Take Goals One Step at a Time

If you want to hike the Appalachian Trail, you must first start with walks around the block. The same is true for a career path, a certification, and life goals. Dip your toes into the field you're looking to pursue by finding online communities, checking for a local young professional groups, or even attending traditional networking events. Consider reaching out to schools or other groups you've attended or worked with in the past.

Conventions are another excellent place to meet people in your desired field. However big or small you want to start is up to you; it's important to start in any way that'll get you out the door and taking that first step. Even if you don't make a connection, getting yourself out there is an important first step. And it's one to be proud of, no matter how you do it. 

Know That Failure Is Still Success

It's more than okay to fall down seven times, so long as you stand up eight. The world is filled with people applying for jobs, schools, internships, or apprenticeships, and things don't always work out. (Been there, done that, and I keep doing it!)

But in the words of Michael Scott, "You miss 100% of the shots you don't take. — Wayne Gretzky." A rejection is experience in disguise. At the time, it sure doesn't feel like experience, and frankly, it sucks and is incredibly discouraging. Rally and keep going. You're getting closer. The next door could be the right one. 

Reach Out to Former Communities 

Some colleges, universities, or high schools offer alumni career assistance or can provide resources to help navigate life. This can range from applying to college at any age to a graduate program to helping you to land a job in your preferred field.

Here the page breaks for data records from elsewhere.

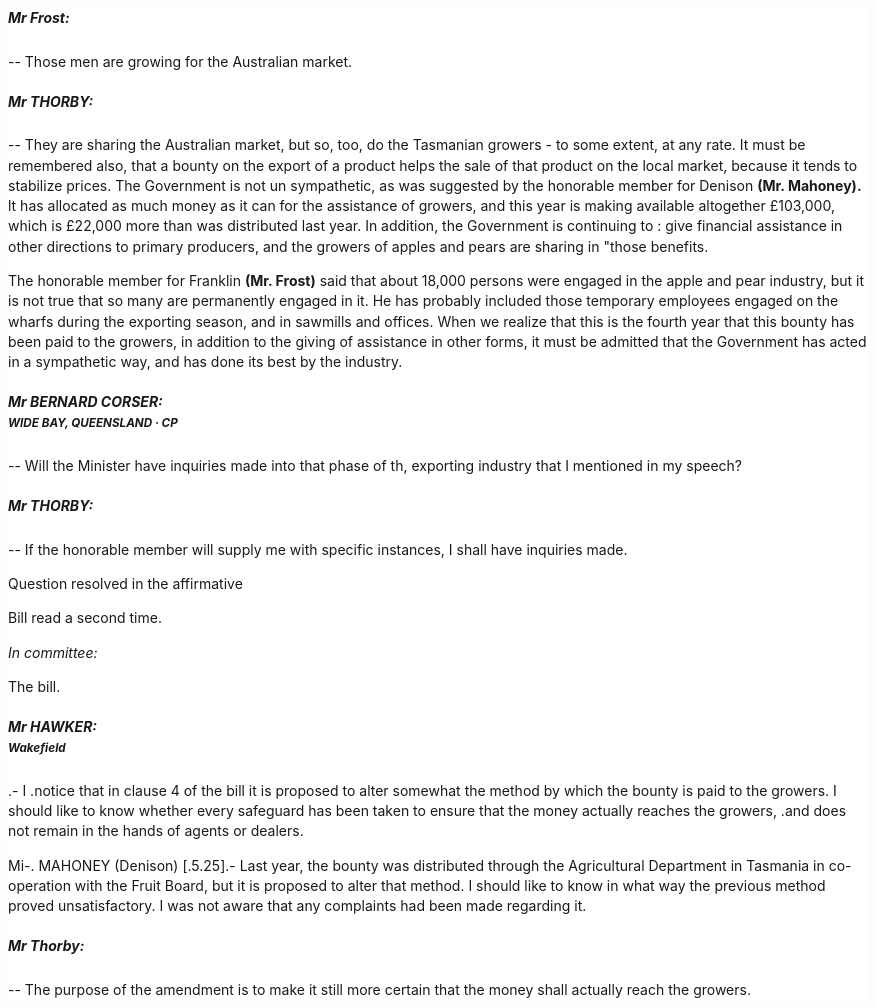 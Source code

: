 ##### Mr Frost:

--  Those men are growing for the Australian market. 

##### Mr THORBY:

-- They are sharing the Australian market, but so, too, do the Tasmanian growers - to some extent, at any rate. It must be remembered also, that a bounty on the export of a product helps the sale of that product on the local market, because it tends to stabilize prices. The Government is not un sympathetic, as was suggested by the honorable member for Denison  **(Mr. Mahoney).**  lt has allocated as much money as it can for the assistance of growers, and this year is making available altogether £103,000, which is £22,000 more than was distributed last year. In addition, the Government is continuing to : give financial assistance in other directions to primary producers, and the growers of apples and pears are sharing in "those benefits. 

The honorable member for Franklin  **(Mr. Frost)**  said that about 18,000 persons were engaged in the apple and pear industry, but it is not true that so many are permanently engaged in it. He has probably included those temporary employees engaged on the wharfs during the exporting season, and in sawmills and offices. When we realize that this is the fourth year that this bounty has been paid to the growers, in addition to the giving of assistance in other forms, it must be admitted that the Government has acted in a sympathetic way, and has done its best by the industry. 

##### Mr BERNARD CORSER:<br><small class="text-muted">WIDE BAY, QUEENSLAND &middot; CP</small>

--  Will the Minister have inquiries made into that phase of th, exporting industry that I mentioned in my speech? 

##### Mr THORBY:

-- If the honorable member will supply me with specific instances, I shall have inquiries made. 

Question resolved in the affirmative 

Bill read a second time. 


 *In committee:* 


The bill. 

##### Mr HAWKER:<br><small class="text-muted">Wakefield</small>

.- I .notice that in clause 4 of the bill it is proposed to alter somewhat the method by which the bounty is paid to the growers. I should like to know whether every safeguard has been taken to ensure that the money actually reaches the growers, .and does not remain in the hands of agents or dealers. 

Mi-. MAHONEY  (Denison) [.5.25].- Last year, the bounty was distributed through the Agricultural Department in Tasmania in co-operation with the Fruit Board, but it is proposed to alter that method. I should like to know in what way the previous method proved unsatisfactory. I was not aware that any complaints had been made regarding it. 

##### Mr Thorby:

-- The purpose of the amendment is to make it still more certain that the money shall actually reach the growers. 
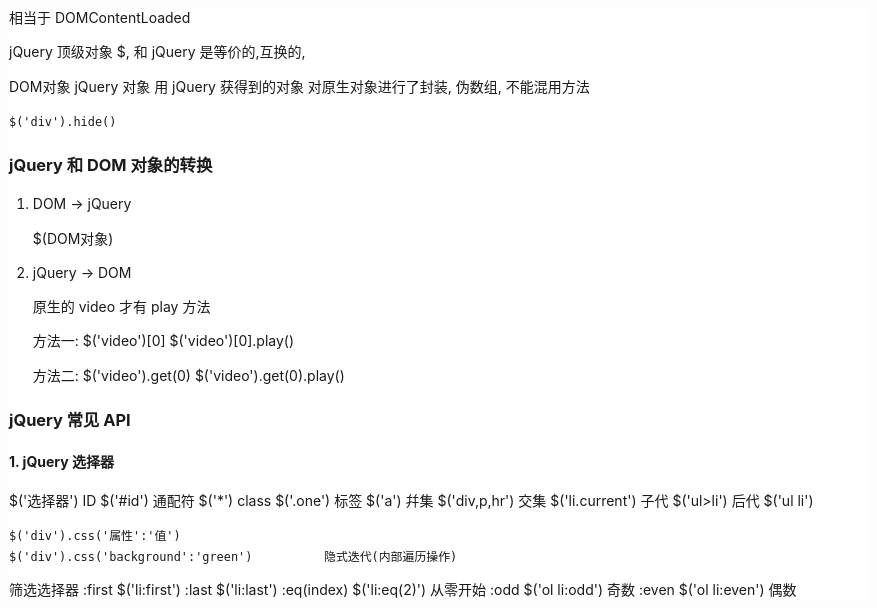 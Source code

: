 相当于 DOMContentLoaded



jQuery 顶级对象 $, 和 jQuery 是等价的,互换的,



DOM对象
jQuery 对象
    用 jQuery 获得到的对象
    对原生对象进行了封装, 伪数组, 不能混用方法

    $('div').hide()


### jQuery 和 DOM 对象的转换

1. DOM -> jQuery

    $(DOM对象)


2. jQuery -> DOM

    原生的 video 才有 play 方法

    方法一: $('video')[0]
        $('video')[0].play()

    方法二: $('video').get(0)
        $('video').get(0).play()


### jQuery 常见 API


#### 1. jQuery 选择器

$('选择器')
    ID          $('#id')
    通配符      $('*')
    class       $('.one')
    标签        $('a')
    幷集        $('div,p,hr')
    交集        $('li.current')
    子代        $('ul>li')
    后代        $('ul li')


    $('div').css('属性':'值')
    $('div').css('background':'green')          隐式迭代(内部遍历操作)


筛选选择器
    :first      $('li:first')
    :last       $('li:last')
    :eq(index)  $('li:eq(2)')                   从零开始
    :odd        $('ol li:odd')                  奇数
    :even       $('ol li:even')                 偶数
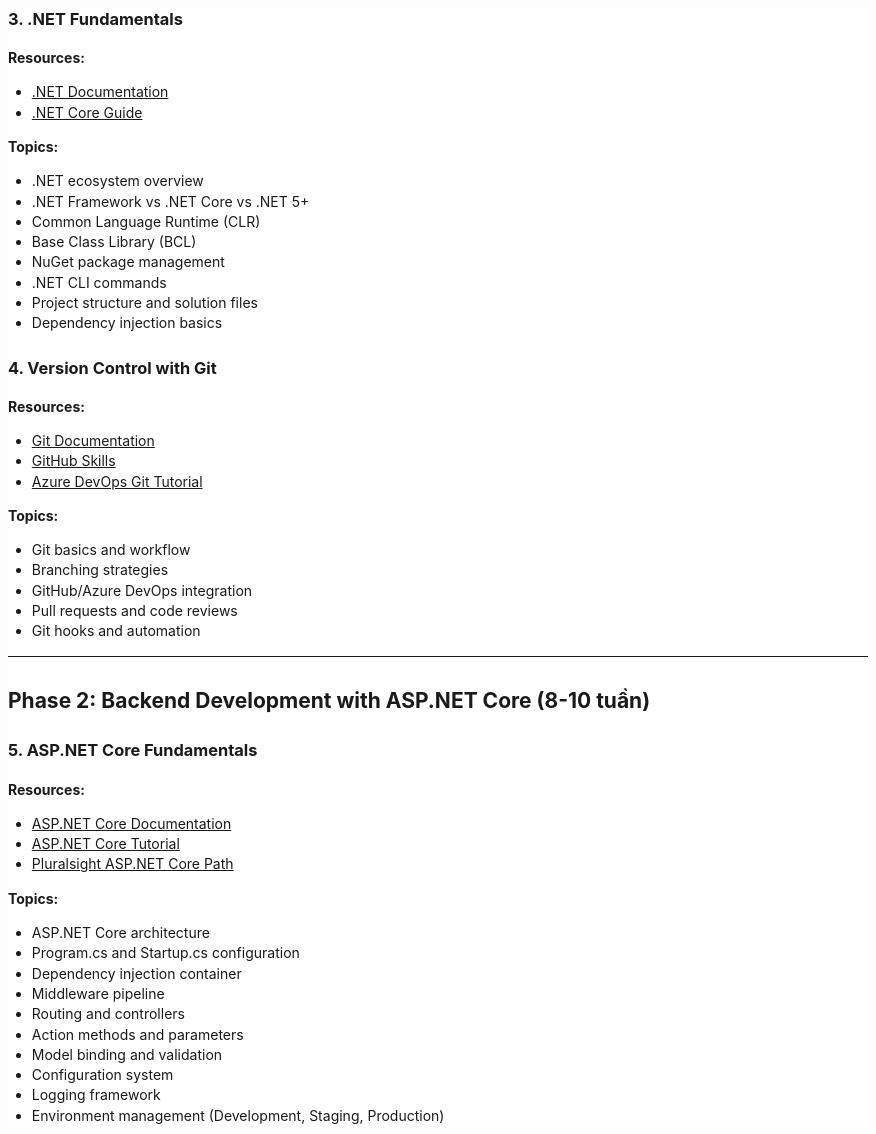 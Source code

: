 ### 3. .NET Fundamentals

**Resources:**

- [.NET Documentation](https://docs.microsoft.com/en-us/dotnet/)
- [.NET Core Guide](https://docs.microsoft.com/en-us/dotnet/core/)

**Topics:**

- .NET ecosystem overview
- .NET Framework vs .NET Core vs .NET 5+
- Common Language Runtime (CLR)
- Base Class Library (BCL)
- NuGet package management
- .NET CLI commands
- Project structure and solution files
- Dependency injection basics

### 4. Version Control with Git

**Resources:**

- [Git Documentation](https://git-scm.com/doc)
- [GitHub Skills](https://skills.github.com/)
- [Azure DevOps Git Tutorial](https://docs.microsoft.com/en-us/azure/devops/repos/git/)

**Topics:**

- Git basics and workflow
- Branching strategies
- GitHub/Azure DevOps integration
- Pull requests and code reviews
- Git hooks and automation

---

## Phase 2: Backend Development with ASP.NET Core (8-10 tuần)

### 5. ASP.NET Core Fundamentals

**Resources:**

- [ASP.NET Core Documentation](https://docs.microsoft.com/en-us/aspnet/core/)
- [ASP.NET Core Tutorial](https://docs.microsoft.com/en-us/aspnet/core/tutorials/)
- [Pluralsight ASP.NET Core Path](https://www.pluralsight.com/paths/aspnet-core)

**Topics:**

- ASP.NET Core architecture
- Program.cs and Startup.cs configuration
- Dependency injection container
- Middleware pipeline
- Routing and controllers
- Action methods and parameters
- Model binding and validation
- Configuration system
- Logging framework
- Environment management (Development, Staging, Production)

 If you don't have a LinkedIn account, or another professional profile, establish one. And don't be afraid to reach out to those you enjoyed working with or for. Connect with those you've had positive experiences with. Someday they might be reaching out to you when they're unsure of their next step. 

Quick Tip

Those communities don't even need to be about school or work. Join a sports club, a book club, any community where you share an interest. You never know who you'll meet or what advice they have tucked away inside of them. 

It's Okay to Change Your Mind & Make New Plans 

Sometimes things just don't work. So if you find yourself metaphorically banging your head against the wall, trying to figure out why all your planning isn't working, there's a beauty in starting over.

I was absolutely certain I was going to go back to school for a second degree, and I had myself convinced that I was a lock. When I received that letter of rejection, I was absolutely gutted. But now? I am so glad things didn't go that route. I took a few weeks, considered whether I wanted to go back that route, see what I could do better and try again, or if this was a Hail Mary pass because I didn't know what I wanted in life.

Spoiler alert: I just thought I needed to find a career that wasn't serving. So I moved on and left that plan on read.  

Questions to Ask Yourself to Help You Figure Out Life

Grab your journal, your laptop, or mull these answers over in your head to help you guide your compass as you figure out where you want to be — but still appreciating where you are now. And while that can sound cheesy or difficult (I have been there), once upon a time you dreamed of being where you are now.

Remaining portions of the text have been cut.